## Prompt
Scan the lines below for the word "https". Copy each line you find it in.

-- -- --

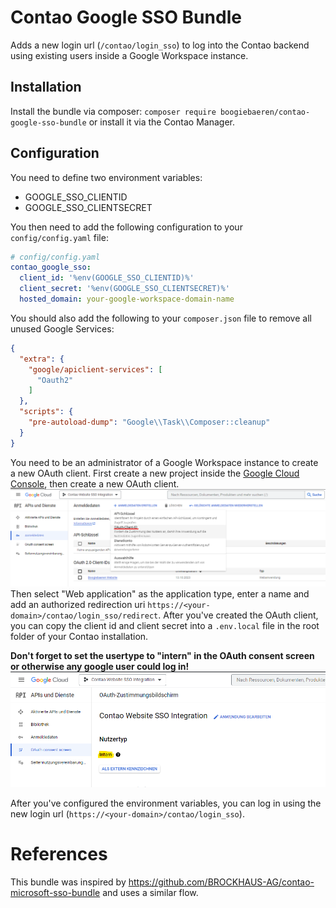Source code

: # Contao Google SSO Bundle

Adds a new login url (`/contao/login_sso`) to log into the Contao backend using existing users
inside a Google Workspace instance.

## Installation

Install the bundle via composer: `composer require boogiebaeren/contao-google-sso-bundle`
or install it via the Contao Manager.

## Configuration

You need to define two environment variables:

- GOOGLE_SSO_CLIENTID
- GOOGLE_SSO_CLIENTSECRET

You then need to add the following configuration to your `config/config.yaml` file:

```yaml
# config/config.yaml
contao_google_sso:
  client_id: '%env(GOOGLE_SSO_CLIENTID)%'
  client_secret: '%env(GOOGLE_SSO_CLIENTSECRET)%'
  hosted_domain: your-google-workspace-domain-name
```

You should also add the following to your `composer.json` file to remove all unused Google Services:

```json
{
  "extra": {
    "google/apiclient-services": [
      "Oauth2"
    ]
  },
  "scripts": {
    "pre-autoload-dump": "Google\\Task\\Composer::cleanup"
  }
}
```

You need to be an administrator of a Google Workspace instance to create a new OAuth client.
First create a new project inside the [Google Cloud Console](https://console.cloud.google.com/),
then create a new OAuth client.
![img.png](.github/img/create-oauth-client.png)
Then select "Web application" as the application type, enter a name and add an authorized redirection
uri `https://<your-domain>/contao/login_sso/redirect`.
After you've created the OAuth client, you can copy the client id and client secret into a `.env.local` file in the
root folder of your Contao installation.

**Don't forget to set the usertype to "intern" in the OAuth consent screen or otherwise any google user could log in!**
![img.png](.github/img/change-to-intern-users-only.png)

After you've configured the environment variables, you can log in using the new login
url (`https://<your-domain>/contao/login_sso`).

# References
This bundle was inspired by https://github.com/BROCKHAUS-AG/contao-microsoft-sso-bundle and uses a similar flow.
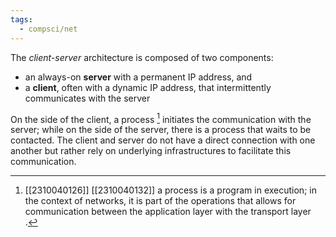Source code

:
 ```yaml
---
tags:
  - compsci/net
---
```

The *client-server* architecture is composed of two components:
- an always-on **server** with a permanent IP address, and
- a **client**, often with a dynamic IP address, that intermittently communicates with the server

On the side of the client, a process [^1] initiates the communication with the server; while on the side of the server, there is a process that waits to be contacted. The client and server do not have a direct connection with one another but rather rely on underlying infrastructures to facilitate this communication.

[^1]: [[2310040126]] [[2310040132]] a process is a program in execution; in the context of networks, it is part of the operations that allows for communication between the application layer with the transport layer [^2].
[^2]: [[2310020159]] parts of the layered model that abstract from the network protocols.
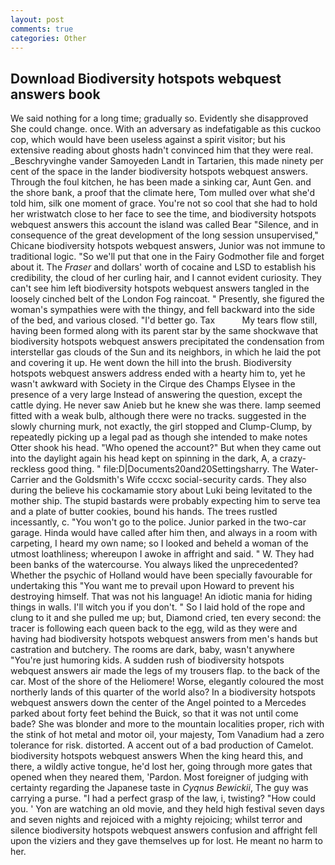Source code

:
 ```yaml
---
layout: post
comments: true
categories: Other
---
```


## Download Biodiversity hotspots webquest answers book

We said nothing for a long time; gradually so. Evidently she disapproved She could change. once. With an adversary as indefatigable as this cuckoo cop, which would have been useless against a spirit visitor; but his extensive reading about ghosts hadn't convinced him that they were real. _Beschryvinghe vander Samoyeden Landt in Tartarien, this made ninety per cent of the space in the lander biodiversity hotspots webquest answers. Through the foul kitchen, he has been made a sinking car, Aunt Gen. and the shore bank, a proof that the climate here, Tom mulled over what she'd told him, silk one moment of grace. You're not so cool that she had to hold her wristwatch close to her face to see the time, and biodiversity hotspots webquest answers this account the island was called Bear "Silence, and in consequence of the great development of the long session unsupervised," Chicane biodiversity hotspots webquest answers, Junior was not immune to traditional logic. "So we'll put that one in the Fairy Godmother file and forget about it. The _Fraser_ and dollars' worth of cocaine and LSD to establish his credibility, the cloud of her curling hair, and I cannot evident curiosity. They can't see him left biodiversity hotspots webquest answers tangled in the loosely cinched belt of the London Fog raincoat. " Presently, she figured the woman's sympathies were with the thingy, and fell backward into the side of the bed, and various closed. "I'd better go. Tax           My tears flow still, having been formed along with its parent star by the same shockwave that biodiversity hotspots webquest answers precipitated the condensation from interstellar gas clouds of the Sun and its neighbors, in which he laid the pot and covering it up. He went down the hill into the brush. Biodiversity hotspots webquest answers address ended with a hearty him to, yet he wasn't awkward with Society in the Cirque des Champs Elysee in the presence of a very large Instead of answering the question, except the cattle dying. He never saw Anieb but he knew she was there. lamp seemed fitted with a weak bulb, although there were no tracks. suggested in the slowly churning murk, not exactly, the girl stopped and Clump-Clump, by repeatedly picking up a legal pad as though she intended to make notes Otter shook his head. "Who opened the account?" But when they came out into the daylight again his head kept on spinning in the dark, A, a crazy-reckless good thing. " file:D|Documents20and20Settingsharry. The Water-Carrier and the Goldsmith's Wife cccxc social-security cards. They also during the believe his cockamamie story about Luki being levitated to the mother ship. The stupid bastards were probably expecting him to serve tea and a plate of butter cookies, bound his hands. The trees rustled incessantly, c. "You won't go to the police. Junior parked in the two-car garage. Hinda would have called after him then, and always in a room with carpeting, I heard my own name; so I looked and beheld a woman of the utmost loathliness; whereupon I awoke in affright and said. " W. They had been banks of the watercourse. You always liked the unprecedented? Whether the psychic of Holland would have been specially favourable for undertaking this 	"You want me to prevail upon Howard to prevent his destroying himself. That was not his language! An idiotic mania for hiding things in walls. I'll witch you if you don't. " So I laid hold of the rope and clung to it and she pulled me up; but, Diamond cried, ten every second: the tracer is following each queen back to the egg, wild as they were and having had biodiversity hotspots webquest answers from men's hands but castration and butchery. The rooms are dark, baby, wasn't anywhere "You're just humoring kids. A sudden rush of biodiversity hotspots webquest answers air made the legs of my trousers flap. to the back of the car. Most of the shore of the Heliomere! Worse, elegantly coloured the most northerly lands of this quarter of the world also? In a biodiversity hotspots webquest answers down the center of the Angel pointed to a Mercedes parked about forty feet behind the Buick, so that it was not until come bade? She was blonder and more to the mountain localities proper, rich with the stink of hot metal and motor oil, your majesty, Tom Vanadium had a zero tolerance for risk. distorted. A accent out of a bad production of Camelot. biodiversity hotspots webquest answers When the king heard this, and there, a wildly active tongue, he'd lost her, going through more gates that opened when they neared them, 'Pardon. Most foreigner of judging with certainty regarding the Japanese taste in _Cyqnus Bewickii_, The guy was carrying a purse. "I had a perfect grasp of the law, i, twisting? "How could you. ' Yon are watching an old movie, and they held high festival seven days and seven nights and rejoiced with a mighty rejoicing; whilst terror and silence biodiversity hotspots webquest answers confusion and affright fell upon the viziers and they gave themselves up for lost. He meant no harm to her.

-- -- --

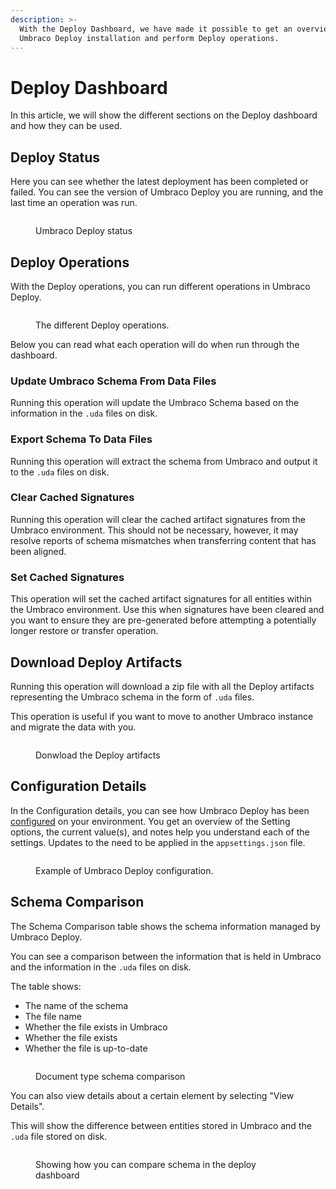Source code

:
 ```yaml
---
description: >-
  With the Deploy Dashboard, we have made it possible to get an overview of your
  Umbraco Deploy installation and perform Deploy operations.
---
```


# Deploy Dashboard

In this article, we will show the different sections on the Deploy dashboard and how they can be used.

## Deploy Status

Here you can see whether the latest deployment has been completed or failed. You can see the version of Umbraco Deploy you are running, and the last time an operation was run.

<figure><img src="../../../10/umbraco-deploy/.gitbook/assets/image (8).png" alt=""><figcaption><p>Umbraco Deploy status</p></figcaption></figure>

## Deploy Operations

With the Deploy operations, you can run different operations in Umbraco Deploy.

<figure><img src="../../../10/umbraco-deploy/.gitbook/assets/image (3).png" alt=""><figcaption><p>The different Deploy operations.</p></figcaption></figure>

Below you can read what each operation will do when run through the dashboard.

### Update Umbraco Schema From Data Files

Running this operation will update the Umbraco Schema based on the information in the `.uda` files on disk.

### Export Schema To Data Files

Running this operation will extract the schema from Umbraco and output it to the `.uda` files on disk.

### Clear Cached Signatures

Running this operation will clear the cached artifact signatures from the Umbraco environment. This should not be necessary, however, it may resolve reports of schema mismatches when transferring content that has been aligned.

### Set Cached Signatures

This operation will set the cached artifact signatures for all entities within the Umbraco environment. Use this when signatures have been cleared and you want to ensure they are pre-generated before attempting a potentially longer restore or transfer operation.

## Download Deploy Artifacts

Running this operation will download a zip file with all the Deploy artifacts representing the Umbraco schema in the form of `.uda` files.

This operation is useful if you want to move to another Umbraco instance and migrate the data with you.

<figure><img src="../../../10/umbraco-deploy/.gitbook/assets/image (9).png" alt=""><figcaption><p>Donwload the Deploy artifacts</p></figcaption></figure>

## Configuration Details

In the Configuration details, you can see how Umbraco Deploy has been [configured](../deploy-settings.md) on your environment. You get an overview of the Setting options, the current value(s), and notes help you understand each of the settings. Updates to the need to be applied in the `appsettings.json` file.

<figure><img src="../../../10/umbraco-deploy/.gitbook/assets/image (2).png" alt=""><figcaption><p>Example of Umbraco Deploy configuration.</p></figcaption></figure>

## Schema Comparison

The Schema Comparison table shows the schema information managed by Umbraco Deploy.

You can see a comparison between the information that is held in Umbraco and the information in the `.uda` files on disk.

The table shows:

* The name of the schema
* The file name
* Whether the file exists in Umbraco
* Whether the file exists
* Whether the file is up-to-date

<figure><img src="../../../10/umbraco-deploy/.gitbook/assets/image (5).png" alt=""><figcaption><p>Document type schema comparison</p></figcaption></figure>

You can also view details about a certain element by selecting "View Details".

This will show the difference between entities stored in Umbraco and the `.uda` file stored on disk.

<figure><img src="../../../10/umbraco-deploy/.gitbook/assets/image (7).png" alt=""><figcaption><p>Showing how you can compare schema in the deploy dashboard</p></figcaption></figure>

-- -- --

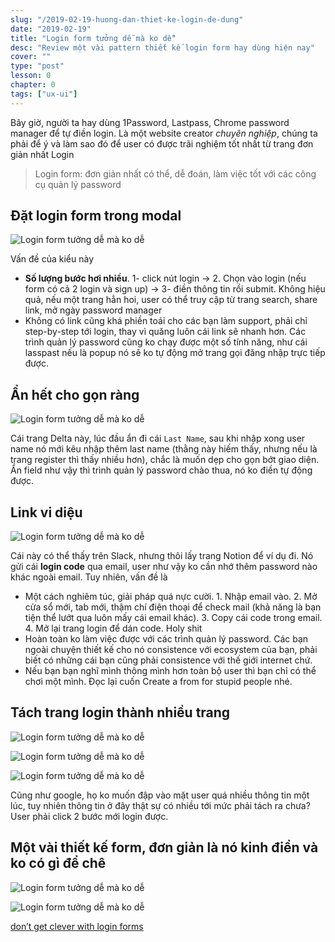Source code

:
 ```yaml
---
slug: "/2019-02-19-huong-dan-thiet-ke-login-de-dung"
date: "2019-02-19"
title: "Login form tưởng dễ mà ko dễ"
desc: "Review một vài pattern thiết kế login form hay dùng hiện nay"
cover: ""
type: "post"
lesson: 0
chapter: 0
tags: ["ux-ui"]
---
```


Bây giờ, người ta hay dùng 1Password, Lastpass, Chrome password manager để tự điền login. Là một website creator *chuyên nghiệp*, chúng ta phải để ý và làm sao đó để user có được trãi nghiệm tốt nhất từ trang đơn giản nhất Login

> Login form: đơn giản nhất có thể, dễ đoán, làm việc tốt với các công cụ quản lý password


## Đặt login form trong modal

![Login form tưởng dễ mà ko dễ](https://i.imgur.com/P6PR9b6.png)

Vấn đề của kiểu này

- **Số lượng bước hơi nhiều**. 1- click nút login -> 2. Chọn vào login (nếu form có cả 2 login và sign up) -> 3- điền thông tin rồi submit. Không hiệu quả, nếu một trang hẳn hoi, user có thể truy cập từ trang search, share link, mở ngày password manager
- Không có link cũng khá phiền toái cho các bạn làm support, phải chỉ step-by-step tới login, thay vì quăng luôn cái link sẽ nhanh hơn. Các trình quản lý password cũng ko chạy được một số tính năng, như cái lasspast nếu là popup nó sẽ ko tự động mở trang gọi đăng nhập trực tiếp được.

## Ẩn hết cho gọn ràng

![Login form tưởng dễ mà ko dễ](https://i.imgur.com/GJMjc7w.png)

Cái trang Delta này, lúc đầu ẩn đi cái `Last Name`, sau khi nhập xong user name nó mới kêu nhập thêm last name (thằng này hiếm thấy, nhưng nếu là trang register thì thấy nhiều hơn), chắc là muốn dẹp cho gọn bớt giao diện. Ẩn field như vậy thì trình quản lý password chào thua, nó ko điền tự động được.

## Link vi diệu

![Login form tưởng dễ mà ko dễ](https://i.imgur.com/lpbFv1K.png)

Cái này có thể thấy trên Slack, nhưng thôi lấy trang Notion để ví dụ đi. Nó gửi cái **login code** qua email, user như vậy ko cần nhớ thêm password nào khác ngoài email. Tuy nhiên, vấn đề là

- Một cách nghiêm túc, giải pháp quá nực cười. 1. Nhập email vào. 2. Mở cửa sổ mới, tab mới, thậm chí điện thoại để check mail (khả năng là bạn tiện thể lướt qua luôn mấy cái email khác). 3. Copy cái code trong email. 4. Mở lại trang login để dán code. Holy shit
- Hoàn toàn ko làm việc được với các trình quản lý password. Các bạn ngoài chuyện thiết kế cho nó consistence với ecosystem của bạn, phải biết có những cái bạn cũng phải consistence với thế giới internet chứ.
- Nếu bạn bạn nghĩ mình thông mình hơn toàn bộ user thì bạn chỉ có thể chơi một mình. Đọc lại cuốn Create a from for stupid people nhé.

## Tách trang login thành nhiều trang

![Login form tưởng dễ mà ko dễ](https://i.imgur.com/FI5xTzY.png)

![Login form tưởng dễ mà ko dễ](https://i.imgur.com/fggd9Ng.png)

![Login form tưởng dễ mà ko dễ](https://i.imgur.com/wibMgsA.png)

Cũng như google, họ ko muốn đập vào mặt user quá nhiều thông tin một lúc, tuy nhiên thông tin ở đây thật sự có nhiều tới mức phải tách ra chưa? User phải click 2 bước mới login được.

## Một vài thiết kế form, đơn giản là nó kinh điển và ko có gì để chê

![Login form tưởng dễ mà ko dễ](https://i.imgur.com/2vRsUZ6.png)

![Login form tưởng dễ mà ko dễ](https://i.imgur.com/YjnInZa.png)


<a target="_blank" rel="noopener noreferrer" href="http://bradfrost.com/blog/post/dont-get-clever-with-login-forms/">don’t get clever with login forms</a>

-- -- --

## Written solution
First create a new project inside the [Google Cloud Console](https://console.cloud.google.com/),
uri `https://<your-domain>/contao/login_sso/redirect`.
url (`https://<your-domain>/contao/login_sso`).
This bundle was inspired by https://github.com/BROCKHAUS-AG/contao-microsoft-sso-bundle and uses a similar flow.
![Login form tưởng dễ mà ko dễ](https://i.imgur.com/P6PR9b6.png)
![Login form tưởng dễ mà ko dễ](https://i.imgur.com/GJMjc7w.png)
![Login form tưởng dễ mà ko dễ](https://i.imgur.com/lpbFv1K.png)
![Login form tưởng dễ mà ko dễ](https://i.imgur.com/FI5xTzY.png)
![Login form tưởng dễ mà ko dễ](https://i.imgur.com/fggd9Ng.png)
![Login form tưởng dễ mà ko dễ](https://i.imgur.com/wibMgsA.png)
![Login form tưởng dễ mà ko dễ](https://i.imgur.com/2vRsUZ6.png)
![Login form tưởng dễ mà ko dễ](https://i.imgur.com/YjnInZa.png)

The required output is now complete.